━━━━━ Task data

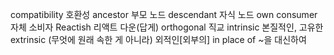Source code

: compatibility 호환성
ancestor 부모 노드
descendant 자식 노드
own consumer 자체 소비자
Reactish 리액트 다운(답게)
orthogonal 직교
intrinsic 본질적인, 고유한
extrinsic (무엇에 원래 속한 게 아니라) 외적인[외부의]
in place of ~을 대신하여
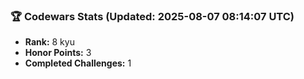### 🏆 Codewars Stats (Updated: 2025-08-07 08:14:07 UTC)

- **Rank:** 8 kyu
- **Honor Points:** 3
- **Completed Challenges:** 1
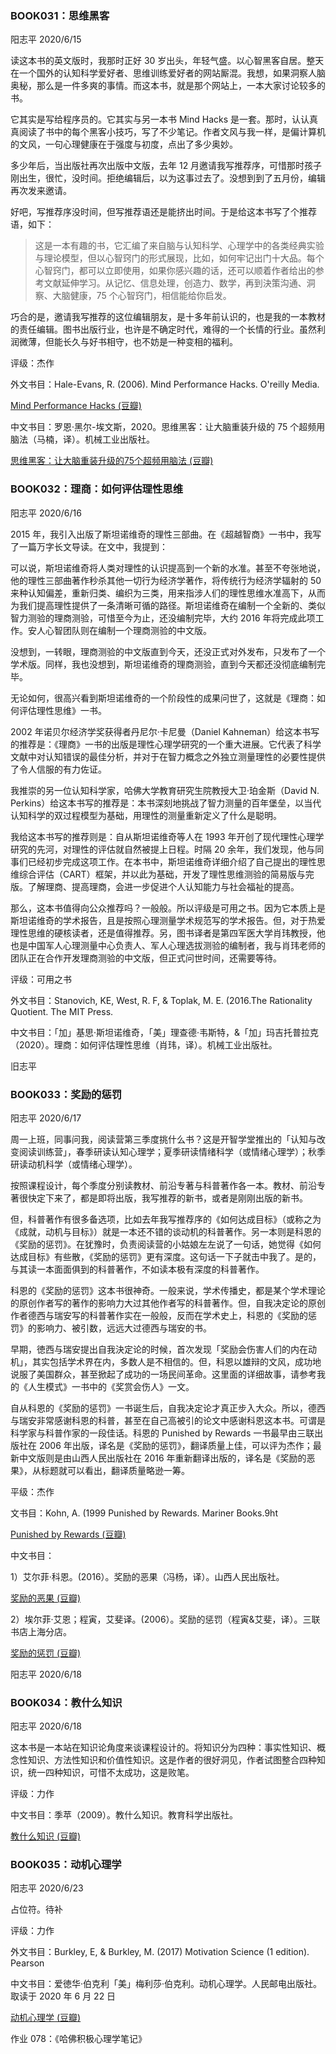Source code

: ### BOOK031：思维黑客

阳志平 2020/6/15

读这本书的英文版时，我那时正好 30 岁出头，年轻气盛。以心智黑客自居。整天在一个国外的认知科学爱好者、思维训练爱好者的网站厮混。我想，如果洞察人脑奥秘，那么是一件多爽的事情。而这本书，就是那个网站上，一本大家讨论较多的书。

它其实是写给程序员的。它其实与另一本书 Mind Hacks 是一套。那时，认认真真阅读了书中的每个黑客小技巧，写了不少笔记。作者文风与我一样，是偏计算机的文风，一句心理健康在于强度与初度，点出了多少奥妙。

多少年后，当出版社再次出版中文版，去年 12 月邀请我写推荐序，可惜那时孩子刚出生，很忙，没时间。拒绝编辑后，以为这事过去了。没想到到了五月份，编辑再次发来邀请。

好吧，写推荐序没时间，但写推荐语还是能挤出时间。于是给这本书写了个推荐语，如下：

> 这是一本有趣的书，它汇编了来自脑与认知科学、心理学中的各类经典实验与理论模型，但以心智窍门的形式展现，比如，如何牢记出门十大品。每个心智窍门，都可以立即使用，如果你感兴趣的话，还可以顺着作者给出的参考文献延伸学习。从记忆、信息处理，创造力、数学，再到決策沟通、洞察、大脑健康，75 个心智窍门，相信能给你启发。

巧合的是，邀请我写推荐的这位编辑朋友，是十多年前认识的，也是我的一本教材的责任编辑。图书出版行业，也许是不确定时代，难得的一个长情的行业。虽然利润微薄，但能长久与好书相守，也不妨是一种变相的福利。

评级：杰作

外文书目：Hale-Evans, R. (2006). Mind Performance Hacks. O'reilly Media.

[Mind Performance Hacks (豆瓣)](https://book.douban.com/subject/1475502/)

中文书目：罗恩·黑尔-埃文斯，2020。思维黑客：让大脑重装升级的 75 个超频用脑法（马楠，译）。机械工业出版社。

[思维黑客：让大脑重装升级的75个超频用脑法 (豆瓣)](https://book.douban.com/subject/35048566/)

### BOOK032：理商：如何评估理性思维

阳志平 2020/6/16

2015 年，我引入出版了斯坦诺维奇的理性三部曲。在《超越智商》一书中，我写了一篇万字长文导读。在文中，我提到：

可以说，斯坦诺维奇将人类对理性的认识提高到一个新的水准。甚至不夸张地说，他的理性三部曲著作秒杀其他一切行为经济学著作，将传统行为经济学辐射的 50 来种认知偏差，重新归类、编织为三类，用来指涉人们的理性思维水准高下，从而为我们提高理性提供了一条清晰可循的路径。斯坦诺维奇在编制一个全新的、类似智力测验的理商测验，可惜至今为止，还没编制完毕，大约 2016 年将完成此项工作。安人心智团队则在编制一个理商测验的中文版。

没想到，一转眼，理商测验的中文版直到今天，还没正式对外发布，只发布了一个学术版。同样，我也没想到，斯坦诺维奇的理商测验，直到今天都还没彻底编制完毕。

无论如何，很高兴看到斯坦诺维奇的一个阶段性的成果问世了，这就是《理商：如何评估理性思维》一书。

2002 年诺贝尔经济学奖获得者丹尼尔·卡尼曼（Daniel Kahneman）给这本书写的推荐是：《理商》一书的出版是理性心理学研究的一个重大进展。它代表了科学文献中对认知错误的最佳分析，并对于在智力概念之外独立测量理性的必要性提供了令人信服的有力佐证。

我推崇的另一位认知科学家，哈佛大学教育研究生院教授大卫·珀金斯（David N. Perkins）给这本书写的推荐是：本书深刻地挑战了智力测量的百年堡垒，以当代认知科学的双过程模型为基础，用理性的测量重新定义了什么是聪明。

我给这本书写的推荐则是：自从斯坦诺维奇等人在 1993 年开创了现代理性心理学研究的先河，对理性的评估就自然被提上日程。时隔 20 余年，我们发现，他与同事们已经初步完成这项工作。在本书中，斯坦诺维奇详细介绍了自己提出的理性思维综合评估（CART）框架，并以此为基础，开发了理性思维测验的简易版与完版。了解理商、提高理商，会进一步促进个人认知能力与社会福祉的提高。

那么，这本书值得向公众推荐吗？一般般。所以评级是可用之书。因为它本质上是斯坦诺维奇的学术报告，且是按照心理测量学术规范写的学术报告。但，对于热爱理性思维的硬核读者，还是值得推荐。另，图书译者是第四军医大学肖玮教授，他也是中国军人心理测量中心负责人、军人心理选拔测验的编制者，我与肖玮老师的团队正在合作开发理商测验的中文版，但正式问世时间，还需要等待。

评级：可用之书

外文书目：Stanovich, KE, West, R. F, & Toplak, M. E. (2016.The Rationality Quotient. The MIT Press.

中文书目：「加」基思·斯坦诺维奇，「美」理查德·韦斯特，&「加」玛吉托普拉克（2020）。理商：如何评估理性思维（肖玮，译）。机械工业出版社。

旧志平

### BOOK033：奖励的惩罚

阳志平 2020/6/17

周一上班，同事问我，阅读营第三季度挑什么书？这是开智学堂推出的「认知与改变阅读训练营」，春季研读认知心理学；夏季研读情绪科学（或情绪心理学）；秋季研读动机科学（或情绪心理学）。

按照课程设计，每个季度分别读教材、前沿专著与科普著作各一本。教材、前沿专著很快定下来了，都是即将出版，我写推荐的新书，或者是刚刚出版的新书。

但，科普著作有很多备选项，比如去年我写推荐序的《如何达成目标》（或称之为《成就，动机与目标》）就是一本还不错的谈动机的科普著作。另一本则是科恩的《奖励的惩罚》。在犹豫时，负责阅读营的小姑娘左左说了一句话，她觉得《如何达成目标》有些散，《奖励的惩罚》更有深度。这句话一下子就击中我了。是的，与其读一本面面俱到的科普著作，不如读本极有深度的科普著作。

科恩的《奖励的惩罚》这本书很神奇。一般来说，学术传播史，都是某个学术理论的原创作者写的著作的影响力大过其他作者写的科普著作。但，自我决定论的原创作者德西与瑞安写的科普著作实在一般般，反而在学术史上，科恩的《奖励的惩罚》的影响力、被引数，远远大过德西与瑞安的书。

早期，徳西与瑞安提出自我決定论的时候，首次发现「奖励会伤害人们的内在动机」，其实包括学术界在内，多数人是不相信的。但，科恩以雄辩的文风，成功地说服了美国群众，甚至掀起了成功的一场民间革命。这里面的详细故事，请参考我的《人生模式》一书中的《奖赏会伤人》一文。

自从科恩的《奖励的惩罚》一书诞生后，自我决定论才真正步入大众。所以，德西与瑞安非常感谢科恩的科普，甚至在自己高被引的论文中感谢科恩这本书。可谓是科学家与科普作家的一段佳话。科恩的 Punished by Rewards 一书最早由三联出版社在 2006 年出版，译名是《奖励的惩罚》，翻译质量上佳，可以评为杰作；最新中文版则是由山西人民出版社在 2016 年重新翻译出版的，译名是《奖励的恶果》，从标题就可以看出，翻译质量略逊一筹。

平级：杰作

文书目：Kohn, A. (1999 Punished by Rewards. Mariner Books.9ht

[Punished by Rewards (豆瓣)](https://book.douban.com/subject/1907686/)

中文书目：

1）艾尔菲·科恩。(2016）。奖励的恶果（冯杨，译）。山西人民出版社。

[奖励的恶果 (豆瓣)](https://book.douban.com/subject/26868677/)

2）埃尔菲·艾恩；程寅，艾斐译。(2006）。奖励的惩罚（程寅&艾斐，译）。三联书店上海分店。 

[奖励的惩罚 (豆瓣)](https://book.douban.com/subject/1921568/)

阳志平 2020/6/18

### BOOK034：教什么知识

阳志平 2020/6/18

这本书是一本站在知识论角度来谈课程设计的。将知识分为四种：事实性知识、概念性知识、方法性知识和价值性知识。这是作者的很好洞见，作者试图整合四种知识，统一四种知识，可惜不太成功，这是败笔。

评级：力作

中文书目：季苹（2009）。教什么知识。教育科学出版社。

[教什么知识 (豆瓣)](https://book.douban.com/subject/4063501/)

### BOOK035：动机心理学

阳志平 2020/6/23

占位符。待补

评级：力作

外文书目：Burkley, E, & Burkley, M. (2017) Motivation Science (1 edition). Pearson

中文书目：爱徳华·伯克利「美」梅利莎·伯克利。动机心理学。人民邮电出版社。取读于 2020 年 6 月 22 日

[动机心理学 (豆瓣)](https://book.douban.com/subject/35012449/)

作业 078：《哈佛积极心理学笔记》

━━━━━━━━━━

Requirement:
Read through the entries above, and wherever a line holds the string "奖励的恶果", copy it.

Result of this exercise:
自从科恩的《奖励的惩罚》一书诞生后，自我决定论才真正步入大众。所以，德西与瑞安非常感谢科恩的科普，甚至在自己高被引的论文中感谢科恩这本书。可谓是科学家与科普作家的一段佳话。科恩的 Punished by Rewards 一书最早由三联出版社在 2006 年出版，译名是《奖励的惩罚》，翻译质量上佳，可以评为杰作；最新中文版则是由山西人民出版社在 2016 年重新翻译出版的，译名是《奖励的恶果》，从标题就可以看出，翻译质量略逊一筹。
1）艾尔菲·科恩。(2016）。奖励的恶果（冯杨，译）。山西人民出版社。
[奖励的恶果 (豆瓣)](https://book.douban.com/subject/26868677/)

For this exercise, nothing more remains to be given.